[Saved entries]
○ ○ ○ ○ ○ ○ ○

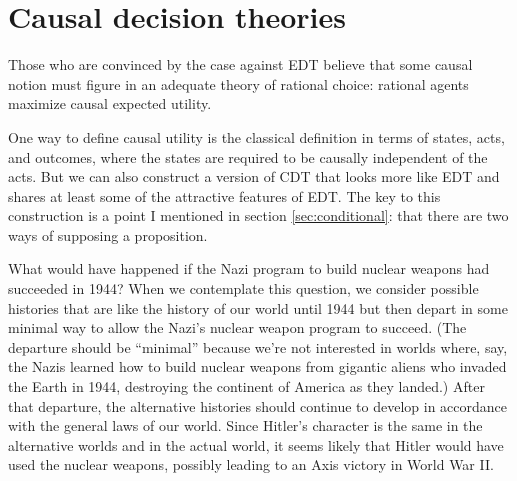 
\section{Causal decision theories}

Those who are convinced by the case against EDT believe that some
causal notion must figure in an adequate theory of rational choice:
rational agents maximize causal expected utility.

One way to define causal utility is the classical definition in terms
of states, acts, and outcomes, where the states are required to be
causally independent of the acts.  But we can also construct a version
of CDT that looks more like EDT and shares at least some of the
attractive features of EDT. The key to this construction is a point I
mentioned in section \ref{sec:conditional}: that there are two ways of
supposing a proposition.

What would have happened if the Nazi program to build nuclear weapons
had succeeded in 1944? When we contemplate this question, we consider
possible histories that are like the history of our world until 1944
but then depart in some minimal way to allow the Nazi's nuclear
weapon program to succeed. (The departure should be ``minimal''
because we're not interested in worlds where, say, the Nazis learned
how to build nuclear weapons from gigantic aliens who invaded the
Earth in 1944, destroying the continent of America as they landed.)
After that departure, the alternative histories should continue to
develop in accordance with the general laws of our world. Since
Hitler's character is the same in the alternative worlds and in the
actual world, it seems likely that Hitler would have used the nuclear
weapons, possibly leading to an Axis victory in World War II.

○ ○ ○ ○ ○ ○ ○

» PROBLEM TO SOLVE:
Please repeat every record above exactly, leaving the pictures out.

» RESULT OF THE EXERCISE:
\section{Causal decision theories}

Those who are convinced by the case against EDT believe that some
causal notion must figure in an adequate theory of rational choice:
rational agents maximize causal expected utility.

One way to define causal utility is the classical definition in terms
of states, acts, and outcomes, where the states are required to be
causally independent of the acts.  But we can also construct a version
of CDT that looks more like EDT and shares at least some of the
attractive features of EDT. The key to this construction is a point I
mentioned in section \ref{sec:conditional}: that there are two ways of
supposing a proposition.

What would have happened if the Nazi program to build nuclear weapons
had succeeded in 1944? When we contemplate this question, we consider
possible histories that are like the history of our world until 1944
but then depart in some minimal way to allow the Nazi's nuclear
weapon program to succeed. (The departure should be ``minimal''
because we're not interested in worlds where, say, the Nazis learned
how to build nuclear weapons from gigantic aliens who invaded the
Earth in 1944, destroying the continent of America as they landed.)
After that departure, the alternative histories should continue to
develop in accordance with the general laws of our world. Since
Hitler's character is the same in the alternative worlds and in the
actual world, it seems likely that Hitler would have used the nuclear
weapons, possibly leading to an Axis victory in World War II.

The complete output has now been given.